The renewed strategy sets out the EU Commission's vision of payments market: 

  • Citizens and businesses in Europe benefit from a broad and diverse range of high-quality payment solutions, supported by a competitive and innovative payments market and based on safe, efficient and accessible infrastructures;
  • Competitive home-grown and pan–European payment solutions are available, supporting Europe’s economic and financial sovereignty; and
  • The EU makes a significant contribution to improving cross-border payments with non-EU jurisdictions, including remittances, thereby supporting the international role of the euro and the EU’s ‘open strategic autonomy’.

The vision will be achieved by following four strategic aims set out in detail; some of the key points would be the following:

1) Increasingly digital and instant payment solutions with pan-European reach

The development of instant payment systems is the top priority or is envisaged as the 'new normal'. Instant payments make payment immediately available- the framework should result in payment solutions that are efficient and work cross-border. Consumer trust is also of key importance here, and instant payments can create instant fraud. It is therefore crucial that payment service providers have in place appropriate and real-time fraud and money laundering/terrorist financing prevention tools.

Further in this context and within the upcoming revision of PSD2 the Commission will assess the extent to which the EU’s existing consumer protection measures (e.g. rights to refunds) can provide consumers with the high level of protection offered by other payment instruments. The Commission will assess the impact of charges levied on consumers for instant payments and, if relevant, require that they are no higher than those levied for regular credit transfers.

Finally, the Commission is keen on supporting European or home-grown payment solutions that will withstand competition from foreign big-tech companies that increasingly penetrate the payments market. Payments is a network industry yet at EU level there is no trend of fintech companies scaling up in the internal market to become global players. 

2) Innovative and competitive retail payments market

Within this strategic aim the Commission is strongly in favour of fully supporting open banking. Again, open banking will come under scrutiny within the review of PSD2 and interestingly the Commission also plans to present a legislative proposal for open finance that would include a broader range of providers in data sharing than only banks. 

Further, within this strategic pillar the Commission needs to make sure the regulatory parameter is working well and that it is coupled with efficient supervision. As the Strategy notes, "big payments conglomerates may include both regulated and unregulated entities. Problems encountered by unregulated entities providing technical services to support some of the Group’s affiliates could potentially have a spill-over effect."

The payments market should also secure a fair level playing field, as "the world increasingly dominated by digital platforms, large technology providers are taking advantage of their vast customer base to offer front-end solutions to end-users."

3) Efficient and interoperable retail payment systems and other support infrastructures

For a retail payment market to fully function it is necessary that there is efficient interoperability between clearing and settlement mechanisms. Payment service providers now must connect to several (national and/or European) clearing and settlement mechanisms.

In addition, it is also crucial to secure access for all payment service providers for necessary technical infrastructure, hardware and software for developing and offering innovative payment solutions.
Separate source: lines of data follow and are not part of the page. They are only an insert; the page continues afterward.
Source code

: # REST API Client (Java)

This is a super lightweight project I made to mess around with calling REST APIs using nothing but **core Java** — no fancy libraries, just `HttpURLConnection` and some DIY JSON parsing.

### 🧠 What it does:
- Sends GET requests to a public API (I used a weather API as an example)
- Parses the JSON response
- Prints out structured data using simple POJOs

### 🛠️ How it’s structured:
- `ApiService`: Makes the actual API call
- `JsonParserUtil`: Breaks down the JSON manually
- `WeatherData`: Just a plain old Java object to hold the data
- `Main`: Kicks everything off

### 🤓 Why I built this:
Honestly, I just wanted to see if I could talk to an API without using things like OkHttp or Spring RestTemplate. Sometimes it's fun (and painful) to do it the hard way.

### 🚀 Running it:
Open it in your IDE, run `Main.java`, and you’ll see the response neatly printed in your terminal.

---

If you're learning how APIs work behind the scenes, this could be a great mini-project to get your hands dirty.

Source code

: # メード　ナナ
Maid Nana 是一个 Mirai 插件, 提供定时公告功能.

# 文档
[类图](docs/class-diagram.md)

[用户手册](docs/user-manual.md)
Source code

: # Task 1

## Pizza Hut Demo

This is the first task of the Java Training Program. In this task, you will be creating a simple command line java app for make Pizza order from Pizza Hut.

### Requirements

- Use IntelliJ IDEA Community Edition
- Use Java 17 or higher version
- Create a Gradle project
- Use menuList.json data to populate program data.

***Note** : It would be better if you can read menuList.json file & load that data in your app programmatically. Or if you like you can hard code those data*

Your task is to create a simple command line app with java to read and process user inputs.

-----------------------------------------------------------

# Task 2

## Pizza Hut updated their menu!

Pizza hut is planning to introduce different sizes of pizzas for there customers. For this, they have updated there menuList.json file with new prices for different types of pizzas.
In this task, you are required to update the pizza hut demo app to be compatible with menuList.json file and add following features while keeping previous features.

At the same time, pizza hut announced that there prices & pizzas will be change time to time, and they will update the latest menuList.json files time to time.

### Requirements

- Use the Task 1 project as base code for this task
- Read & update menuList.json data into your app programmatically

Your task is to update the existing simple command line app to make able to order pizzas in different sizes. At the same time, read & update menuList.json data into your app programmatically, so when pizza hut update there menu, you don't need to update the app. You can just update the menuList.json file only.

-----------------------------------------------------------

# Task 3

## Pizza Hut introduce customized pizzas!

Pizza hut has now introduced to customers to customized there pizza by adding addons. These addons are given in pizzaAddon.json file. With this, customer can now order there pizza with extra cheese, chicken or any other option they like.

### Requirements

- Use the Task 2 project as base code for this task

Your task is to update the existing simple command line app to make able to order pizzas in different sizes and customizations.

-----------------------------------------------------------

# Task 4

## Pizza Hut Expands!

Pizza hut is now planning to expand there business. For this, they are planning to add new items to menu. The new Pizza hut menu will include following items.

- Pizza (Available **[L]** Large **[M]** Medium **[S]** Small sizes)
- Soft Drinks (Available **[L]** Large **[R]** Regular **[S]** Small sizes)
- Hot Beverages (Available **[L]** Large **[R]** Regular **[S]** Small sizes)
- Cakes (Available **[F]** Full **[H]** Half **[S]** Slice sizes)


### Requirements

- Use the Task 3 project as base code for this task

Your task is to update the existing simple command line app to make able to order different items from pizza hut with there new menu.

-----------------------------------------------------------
Developing this pillar will require a cooperative approach of DG FISMA with at least the European Central Bank, DG Competition and DG Connect 

4) Efficient international payments, including remittance 

The EU being not just a regional market but also an important global market player and to this effect, the Commission highlights the importance of supporting the development of payment solutions with third countries. Payments across the EU’s external borders are slower, costly, opaque and complex. The objective therefore is to have faster and more efficient payments systems set up with third countries. The Commission aims to help this by supporting the use of payment standards such as ISO 20022 and SEPA-like initiatives across the globe.